Start of Block

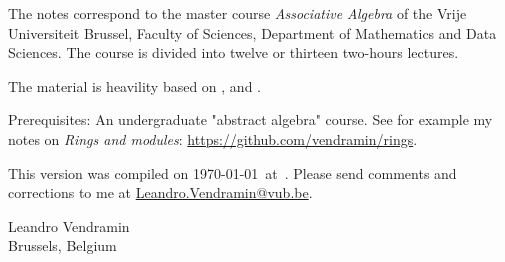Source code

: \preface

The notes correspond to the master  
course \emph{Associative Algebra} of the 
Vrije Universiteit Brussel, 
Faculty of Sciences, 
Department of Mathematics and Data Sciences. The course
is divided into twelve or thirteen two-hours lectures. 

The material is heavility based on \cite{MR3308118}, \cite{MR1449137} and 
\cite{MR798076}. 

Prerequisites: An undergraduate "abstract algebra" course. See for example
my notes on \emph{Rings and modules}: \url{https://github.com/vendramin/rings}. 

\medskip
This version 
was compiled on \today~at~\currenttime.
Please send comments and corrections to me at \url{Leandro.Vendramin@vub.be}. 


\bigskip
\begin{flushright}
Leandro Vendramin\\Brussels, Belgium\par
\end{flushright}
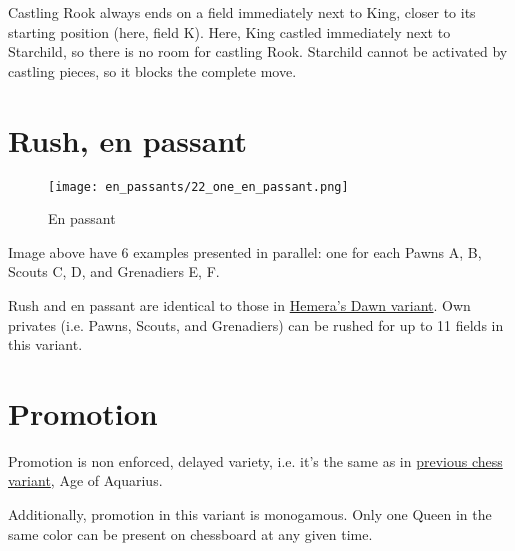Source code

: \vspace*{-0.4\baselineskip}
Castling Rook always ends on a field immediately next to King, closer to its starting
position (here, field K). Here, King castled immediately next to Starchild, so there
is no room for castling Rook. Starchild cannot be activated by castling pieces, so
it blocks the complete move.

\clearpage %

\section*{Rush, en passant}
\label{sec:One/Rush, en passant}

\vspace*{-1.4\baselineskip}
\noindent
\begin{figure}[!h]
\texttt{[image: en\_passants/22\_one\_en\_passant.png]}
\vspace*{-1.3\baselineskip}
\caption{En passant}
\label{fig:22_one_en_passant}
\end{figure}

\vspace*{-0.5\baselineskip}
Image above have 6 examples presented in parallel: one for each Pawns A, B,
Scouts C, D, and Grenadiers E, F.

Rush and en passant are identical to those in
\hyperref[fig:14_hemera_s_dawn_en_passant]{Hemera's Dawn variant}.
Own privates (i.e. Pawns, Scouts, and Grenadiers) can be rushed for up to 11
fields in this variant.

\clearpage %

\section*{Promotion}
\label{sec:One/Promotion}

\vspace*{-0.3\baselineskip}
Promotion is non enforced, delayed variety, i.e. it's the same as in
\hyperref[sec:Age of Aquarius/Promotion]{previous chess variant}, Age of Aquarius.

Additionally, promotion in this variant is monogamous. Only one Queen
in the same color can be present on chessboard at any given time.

End of Block
Start of Block

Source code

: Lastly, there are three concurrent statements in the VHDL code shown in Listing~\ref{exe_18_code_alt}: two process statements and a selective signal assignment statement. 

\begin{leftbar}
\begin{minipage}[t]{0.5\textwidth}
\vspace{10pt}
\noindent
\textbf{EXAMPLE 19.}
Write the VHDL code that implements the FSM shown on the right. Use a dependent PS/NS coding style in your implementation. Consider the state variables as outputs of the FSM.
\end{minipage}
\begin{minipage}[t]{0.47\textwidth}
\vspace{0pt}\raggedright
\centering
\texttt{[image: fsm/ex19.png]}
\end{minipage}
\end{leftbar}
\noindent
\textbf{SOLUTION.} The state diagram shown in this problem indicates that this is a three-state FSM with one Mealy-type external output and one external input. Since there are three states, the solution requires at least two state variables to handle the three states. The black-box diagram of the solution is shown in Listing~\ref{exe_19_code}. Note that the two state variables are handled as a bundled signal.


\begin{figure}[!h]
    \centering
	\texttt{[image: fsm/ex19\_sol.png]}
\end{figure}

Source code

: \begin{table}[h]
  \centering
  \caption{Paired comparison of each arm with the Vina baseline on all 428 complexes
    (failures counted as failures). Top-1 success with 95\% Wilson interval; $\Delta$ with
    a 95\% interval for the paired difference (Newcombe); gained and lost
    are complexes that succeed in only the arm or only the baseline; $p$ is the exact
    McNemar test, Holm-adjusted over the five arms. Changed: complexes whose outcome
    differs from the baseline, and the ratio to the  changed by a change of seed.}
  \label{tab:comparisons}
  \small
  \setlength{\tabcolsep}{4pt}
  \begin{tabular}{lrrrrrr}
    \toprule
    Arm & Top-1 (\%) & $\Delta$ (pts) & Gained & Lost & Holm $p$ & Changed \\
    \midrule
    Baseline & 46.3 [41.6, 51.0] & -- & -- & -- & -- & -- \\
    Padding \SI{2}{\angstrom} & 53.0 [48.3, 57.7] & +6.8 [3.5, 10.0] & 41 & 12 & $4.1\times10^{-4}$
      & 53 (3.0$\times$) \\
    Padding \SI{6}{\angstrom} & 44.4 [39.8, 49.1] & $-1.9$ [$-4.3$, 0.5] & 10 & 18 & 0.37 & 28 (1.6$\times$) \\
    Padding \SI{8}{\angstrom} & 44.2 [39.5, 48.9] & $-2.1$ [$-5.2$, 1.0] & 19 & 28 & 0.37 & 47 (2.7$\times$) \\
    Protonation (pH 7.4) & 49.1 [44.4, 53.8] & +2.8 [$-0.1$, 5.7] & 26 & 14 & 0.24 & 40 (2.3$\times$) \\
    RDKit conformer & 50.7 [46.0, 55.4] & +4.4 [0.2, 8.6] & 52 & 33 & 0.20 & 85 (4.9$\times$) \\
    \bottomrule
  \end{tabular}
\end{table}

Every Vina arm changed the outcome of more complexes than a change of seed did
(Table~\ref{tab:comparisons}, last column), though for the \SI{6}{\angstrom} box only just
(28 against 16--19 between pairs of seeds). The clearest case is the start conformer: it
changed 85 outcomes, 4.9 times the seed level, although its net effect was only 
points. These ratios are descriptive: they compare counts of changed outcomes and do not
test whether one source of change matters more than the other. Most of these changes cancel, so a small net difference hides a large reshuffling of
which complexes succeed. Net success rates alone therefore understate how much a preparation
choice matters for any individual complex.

End of Block

Exercise aim:
What is needed is a single number: how many lines of the data contain the word "interval".

Solution to this exercise:
2